First, I feel compelled to touch on the price of the ebook. I know for a fact that the entire process of creating my copy of the ebook, and transferring it to my computer, costs the website less than the process of me actually purchasing it. So why is it that ebooks nearly always cost the same amount as a paperback copy of the book? As a consumer, it grates on my nerves a bit when the price of an item is so obviously arbitrary. I like to think that prices have some relation (however tenuous) to what the item actually cost to produce.
But, this isn't so bad, right? I mean, once I have a digital copy of the book, it'll never go bad, and I can keep it for as long as my backups will last, while it takes up no space. Isn't that better than a real book?
Welcome to the bizarro-world of DRM, where publishers will go to great lengths and spend millions of dollars to make their products less useful. DRM is basically a way to make sure you only access the content enclosed within it in approved ways, which usually means only being able to access it from a single program. So, a book that you could previously read in any of dozens of programs that read PDFs, for instance, can now only be read using Adobe Digital Editions (tm) on an approved computer. Because it would be a Terrible Thing if people could do what they wanted with content that they've purchased, content creators will go to astonishing lengths to prevent DRM schemes from being reverse-engineered, up to and including prosecution under the Digital Millennium Copyright Act. (Thanks, Bill Clinton!)

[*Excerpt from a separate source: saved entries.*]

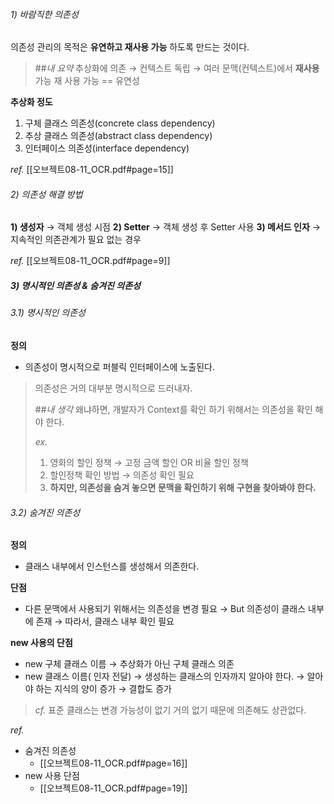 ###### 1) 바람직한 의존성

의존성 관리의 목적은 **유연하고 재사용 가능** 하도록 만드는 것이다.

>##*내 요약*
>추상화에 의존 → 컨텍스트 독립 → 여러 문맥(컨텍스트)에서 **재사용** 가능
>재 사용 가능 == 유연성

**추상화 정도**
1. 구체 클래스 의존성(concrete class dependency)
2. 추상 클래스 의존성(abstract class dependency)
3. 인터페이스 의존성(interface dependency)

*ref.*
[[오브젝트08-11_OCR.pdf#page=15]]


###### 2) 의존성 해결 방법

**1) 생성자** → 객체 생성 시점
**2) Setter** → 객체 생성 후 Setter 사용
**3) 메서드 인자** →지속적인 의존관계가 필요 없는 경우

*ref.*
[[오브젝트08-11_OCR.pdf#page=9]]


##### 3) 명시적인 의존성 & 숨겨진 의존성

###### 3.1) 명시적인 의존성

**정의**
+ 의존성이 명시적으로 퍼블릭 인터페이스에 노출된다.

>의존성은 거의 대부분 명시적으로 드러내자.
>
>##*내 생각*
>왜냐하면, 개발자가 Context를 확인 하기 위해서는 의존성을 확인 해야 한다.
>
>*ex.* 
>1. 영화의 할인 정책 → 고정 금액 할인 OR 비율 할인 정책
>2. 할인정책 확인 방법 → 의존성 확인 필요
>3. **하지만, 의존성을 숨겨 놓으면 문맥을 확인하기 위해 구현을 찾아봐야 한다.**

###### 3.2) 숨겨진 의존성

**정의**
+ 클래스 내부에서 인스턴스를 생성해서 의존한다.

**단점**
+ 다른 문맥에서 사용되기 위해서는 의존성을 변경 필요
  → But 의존성이 클래스 내부에 존재
  → 따라서, 클래스 내부 확인 필요

**new 사용의 단점**
+ new 구체 클래스 이름 
  → 추상화가 아닌 구체 클래스 의존
+ new 클래스 이름( 인자 전달)
  → 생성하는 클래스의 인자까지 알아야 한다.
  → 알아야 하는 지식의 양이 증가
  → 결합도 증가

>*cf.*
>표준 클래스는 변경 가능성이 없기 거의 없기 때문에 의존해도 상관없다.



*ref.*
+ 숨겨진 의존성
	+ [[오브젝트08-11_OCR.pdf#page=16]]
+ new 사용 단점
	+ [[오브젝트08-11_OCR.pdf#page=19]]

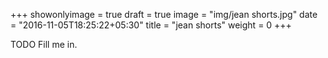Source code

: +++
showonlyimage = true
draft = true
image = "img/jean shorts.jpg"
date = "2016-11-05T18:25:22+05:30"
title = "jean shorts"
weight = 0
+++

TODO Fill me in.

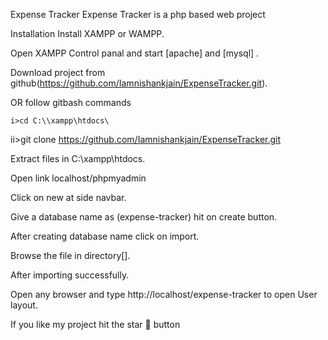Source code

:Expense Tracker
Expense Tracker is a php based web project 

Installation
Install XAMPP or WAMPP.

Open XAMPP Control panal and start [apache] and [mysql] .

Download project from github(https://github.com/Iamnishankjain/ExpenseTracker.git).

OR follow gitbash commands

    i>cd C:\\xampp\htdocs\
   ii>git clone https://github.com/Iamnishankjain/ExpenseTracker.git

Extract files in C:\xampp\htdocs.

Open link localhost/phpmyadmin

Click on new at side navbar.

Give a database name as (expense-tracker) hit on create button.

After creating database name click on import.

Browse the file in directory[].

After importing successfully.

Open any browser and type http://localhost/expense-tracker to open User layout.

If you like my project hit the star 🌟 button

So, back to my quest to legally purchase an ebook. There are multiple formats for ebooks, and naturally, all of them are completely incompatible with each other. Some online bookstores only allow you to purchase books in a single format, but ebooks.com is particularly enlightened, as they allow you to choose from three formats. There's a PDF version (with DRM), a Mobipocket version (with DRM), and a Microsoft Reader version (with DRM). Care to guess which version will work properly with my ebook reader?

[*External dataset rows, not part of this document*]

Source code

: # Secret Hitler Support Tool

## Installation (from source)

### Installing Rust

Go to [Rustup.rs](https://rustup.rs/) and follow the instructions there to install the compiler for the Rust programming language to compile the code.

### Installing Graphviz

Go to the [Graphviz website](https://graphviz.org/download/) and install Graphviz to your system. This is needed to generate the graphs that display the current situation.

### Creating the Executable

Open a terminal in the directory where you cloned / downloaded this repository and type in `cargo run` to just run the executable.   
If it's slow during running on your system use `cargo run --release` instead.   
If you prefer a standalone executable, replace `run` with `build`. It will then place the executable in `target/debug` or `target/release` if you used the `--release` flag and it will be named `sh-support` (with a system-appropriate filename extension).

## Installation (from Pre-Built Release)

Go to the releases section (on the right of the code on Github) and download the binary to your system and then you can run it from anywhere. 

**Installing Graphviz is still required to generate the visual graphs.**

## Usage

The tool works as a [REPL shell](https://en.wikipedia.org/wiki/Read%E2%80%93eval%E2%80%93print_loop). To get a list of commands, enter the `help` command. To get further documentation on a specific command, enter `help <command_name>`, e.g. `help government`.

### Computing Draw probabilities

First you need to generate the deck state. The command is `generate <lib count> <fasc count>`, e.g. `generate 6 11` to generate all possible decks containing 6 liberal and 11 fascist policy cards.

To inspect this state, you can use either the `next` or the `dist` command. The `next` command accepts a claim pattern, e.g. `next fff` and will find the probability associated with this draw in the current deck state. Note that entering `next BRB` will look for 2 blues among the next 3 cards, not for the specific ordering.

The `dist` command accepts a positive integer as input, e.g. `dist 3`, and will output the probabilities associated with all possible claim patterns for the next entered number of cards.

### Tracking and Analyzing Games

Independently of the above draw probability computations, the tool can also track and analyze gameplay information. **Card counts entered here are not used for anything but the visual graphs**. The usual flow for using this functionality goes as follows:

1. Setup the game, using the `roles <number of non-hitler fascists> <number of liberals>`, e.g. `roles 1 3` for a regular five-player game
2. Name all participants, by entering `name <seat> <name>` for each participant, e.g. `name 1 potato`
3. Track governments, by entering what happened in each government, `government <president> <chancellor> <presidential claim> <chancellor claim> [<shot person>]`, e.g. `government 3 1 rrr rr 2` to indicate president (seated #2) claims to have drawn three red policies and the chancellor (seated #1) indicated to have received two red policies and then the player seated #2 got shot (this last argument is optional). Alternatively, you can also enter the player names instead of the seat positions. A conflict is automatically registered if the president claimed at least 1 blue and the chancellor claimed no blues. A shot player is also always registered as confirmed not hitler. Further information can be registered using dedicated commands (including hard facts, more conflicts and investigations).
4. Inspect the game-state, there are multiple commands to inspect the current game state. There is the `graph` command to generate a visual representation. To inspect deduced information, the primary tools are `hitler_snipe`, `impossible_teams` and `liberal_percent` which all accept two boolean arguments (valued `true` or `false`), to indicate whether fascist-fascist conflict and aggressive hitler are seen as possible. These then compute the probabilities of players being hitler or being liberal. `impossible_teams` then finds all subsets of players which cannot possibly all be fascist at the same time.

The correct answer, unfortunately, is D. None of the above. Since ebooks.com secretly hates their customers, they never actually mention this, of course; I'm expected to infer it from their careful omission of standalone ebook readers from their help pages on compatibility. Now, at this point I have a few options. I could pirate the book, of course - this is illegal, but it has the distinct advantage of actually working. I could also purchase it legally, and then remove the DRM - this is extremely illegal, not guaranteed to work, and they are constantly changing DRM schemes to make this difficult. Somebody will manage it (where do you think pirates get their ebooks from originally?) but I might not.
Piracy has several other advantages. The file I would end up with is way more useful than a legally purchased one - I can use it on any computer or device, convert it to any format, make as many copies as I want, and be assured that it won't suddenly stop working at some point in the future, for no reason at all. Compared to a non-DRMed ebook, a DRMed ebook is basically worthless.

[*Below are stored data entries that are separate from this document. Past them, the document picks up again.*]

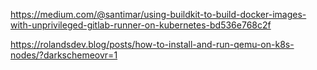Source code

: https://medium.com/@santimar/using-buildkit-to-build-docker-images-with-unprivileged-gitlab-runner-on-kubernetes-bd536e768c2f

https://rolandsdev.blog/posts/how-to-install-and-run-qemu-on-k8s-nodes/?darkschemeovr=1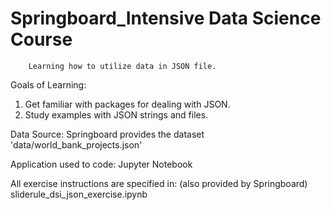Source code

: # Springboard_Intensive Data Science Course
        Learning how to utilize data in JSON file.

Goals of Learning:
1. Get familiar with packages for dealing with JSON.
2. Study examples with JSON strings and files.

Data Source:
        Springboard provides the dataset 'data/world_bank_projects.json'
        
Application used to code:
        Jupyter Notebook

All exercise instructions are specified in: (also provided by Springboard)
        sliderule_dsi_json_exercise.ipynb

So let's review: Without DRM, I could get a pirated copy of the book. With DRM, I can still get a pirated copy of the book, and I have a compelling reason to. I honestly cannot come up with any reasoning that could possibly explain publishers' attitudes to ebook DRM. They have taken an entirely new medium, one with incredible potential, and managed to make it so much less useful than what already exists that nobody even wants it anymore. It's like they are determined to fail at all costs. (And if you ever happen to see somebody tell me that ebooks are a bad idea because look, people aren't buying them, and you see me go into a spitting rage, well, now you'll understand why.)